### Source records
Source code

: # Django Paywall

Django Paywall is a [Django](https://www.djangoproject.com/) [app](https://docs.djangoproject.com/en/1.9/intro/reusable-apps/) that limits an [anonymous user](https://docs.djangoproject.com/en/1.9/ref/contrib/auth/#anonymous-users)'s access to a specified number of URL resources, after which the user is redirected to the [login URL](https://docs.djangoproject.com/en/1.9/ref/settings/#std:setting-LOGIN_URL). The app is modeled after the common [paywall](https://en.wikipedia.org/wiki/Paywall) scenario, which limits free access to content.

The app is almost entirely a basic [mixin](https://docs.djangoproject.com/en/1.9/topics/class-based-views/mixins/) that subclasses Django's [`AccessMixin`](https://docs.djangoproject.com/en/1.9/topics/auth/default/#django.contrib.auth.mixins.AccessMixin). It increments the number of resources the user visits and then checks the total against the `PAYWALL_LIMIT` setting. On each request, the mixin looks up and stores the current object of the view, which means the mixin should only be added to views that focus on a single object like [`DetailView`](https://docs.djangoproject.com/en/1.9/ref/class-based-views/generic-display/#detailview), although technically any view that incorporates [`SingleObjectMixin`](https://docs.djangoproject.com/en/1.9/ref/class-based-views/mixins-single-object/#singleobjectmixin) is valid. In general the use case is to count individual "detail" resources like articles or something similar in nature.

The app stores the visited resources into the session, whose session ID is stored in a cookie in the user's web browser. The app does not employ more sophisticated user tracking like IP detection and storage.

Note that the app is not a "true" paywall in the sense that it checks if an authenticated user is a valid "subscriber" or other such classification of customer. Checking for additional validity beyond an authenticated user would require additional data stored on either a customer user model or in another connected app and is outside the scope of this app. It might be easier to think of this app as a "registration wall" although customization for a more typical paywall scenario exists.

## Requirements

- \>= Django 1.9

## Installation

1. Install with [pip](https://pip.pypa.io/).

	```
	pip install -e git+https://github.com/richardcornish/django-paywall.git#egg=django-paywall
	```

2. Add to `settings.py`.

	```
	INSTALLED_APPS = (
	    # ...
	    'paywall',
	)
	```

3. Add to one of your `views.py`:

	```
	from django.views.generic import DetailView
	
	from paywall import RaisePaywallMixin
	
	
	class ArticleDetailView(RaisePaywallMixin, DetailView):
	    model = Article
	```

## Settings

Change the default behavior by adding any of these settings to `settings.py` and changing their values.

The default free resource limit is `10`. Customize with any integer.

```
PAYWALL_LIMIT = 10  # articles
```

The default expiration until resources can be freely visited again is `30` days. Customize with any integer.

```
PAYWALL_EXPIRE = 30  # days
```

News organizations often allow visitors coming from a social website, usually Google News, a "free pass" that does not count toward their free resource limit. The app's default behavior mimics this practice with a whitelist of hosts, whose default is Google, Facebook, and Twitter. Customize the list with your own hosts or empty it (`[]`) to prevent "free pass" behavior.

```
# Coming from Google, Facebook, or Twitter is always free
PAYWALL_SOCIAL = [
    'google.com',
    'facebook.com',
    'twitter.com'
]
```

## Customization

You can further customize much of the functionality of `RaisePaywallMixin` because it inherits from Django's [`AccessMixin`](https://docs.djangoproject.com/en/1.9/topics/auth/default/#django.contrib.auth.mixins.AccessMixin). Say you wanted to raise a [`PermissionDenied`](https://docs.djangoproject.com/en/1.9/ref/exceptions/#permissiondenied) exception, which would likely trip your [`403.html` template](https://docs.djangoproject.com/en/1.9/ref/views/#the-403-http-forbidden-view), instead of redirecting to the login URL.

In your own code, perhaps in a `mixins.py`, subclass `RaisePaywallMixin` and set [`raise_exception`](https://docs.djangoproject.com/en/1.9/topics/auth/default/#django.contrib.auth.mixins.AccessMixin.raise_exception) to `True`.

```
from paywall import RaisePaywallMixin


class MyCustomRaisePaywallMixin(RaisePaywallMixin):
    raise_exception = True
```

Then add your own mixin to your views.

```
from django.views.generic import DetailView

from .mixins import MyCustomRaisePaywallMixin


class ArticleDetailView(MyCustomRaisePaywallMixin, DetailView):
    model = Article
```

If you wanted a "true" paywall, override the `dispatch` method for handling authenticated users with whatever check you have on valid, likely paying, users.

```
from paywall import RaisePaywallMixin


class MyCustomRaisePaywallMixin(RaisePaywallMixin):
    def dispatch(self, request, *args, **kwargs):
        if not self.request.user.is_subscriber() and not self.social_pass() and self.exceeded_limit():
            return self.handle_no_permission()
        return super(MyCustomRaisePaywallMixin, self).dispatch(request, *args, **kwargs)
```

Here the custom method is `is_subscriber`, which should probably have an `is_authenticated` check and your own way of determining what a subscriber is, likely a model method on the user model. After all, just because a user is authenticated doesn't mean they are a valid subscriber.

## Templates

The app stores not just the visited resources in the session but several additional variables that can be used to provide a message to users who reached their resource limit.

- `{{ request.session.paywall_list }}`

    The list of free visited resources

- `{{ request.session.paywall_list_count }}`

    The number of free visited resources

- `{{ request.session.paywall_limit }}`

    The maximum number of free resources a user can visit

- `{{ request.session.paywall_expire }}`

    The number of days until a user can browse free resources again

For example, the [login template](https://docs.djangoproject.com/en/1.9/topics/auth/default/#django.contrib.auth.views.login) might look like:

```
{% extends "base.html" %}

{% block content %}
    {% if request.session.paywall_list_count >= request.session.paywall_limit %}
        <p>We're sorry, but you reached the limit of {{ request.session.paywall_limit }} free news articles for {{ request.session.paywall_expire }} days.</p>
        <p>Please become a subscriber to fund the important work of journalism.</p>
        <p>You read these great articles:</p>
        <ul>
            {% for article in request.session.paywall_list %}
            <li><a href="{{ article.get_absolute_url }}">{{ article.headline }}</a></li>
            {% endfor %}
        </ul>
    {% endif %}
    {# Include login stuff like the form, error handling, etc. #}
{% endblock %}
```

### Task objective
Each line of the data above containing the string "have" is to be copied.

### Reply
If you wanted a "true" paywall, override the `dispatch` method for handling authenticated users with whatever check you have on valid, likely paying, users.
Here the custom method is `is_subscriber`, which should probably have an `is_authenticated` check and your own way of determining what a subscriber is, likely a model method on the user model. After all, just because a user is authenticated doesn't mean they are a valid subscriber.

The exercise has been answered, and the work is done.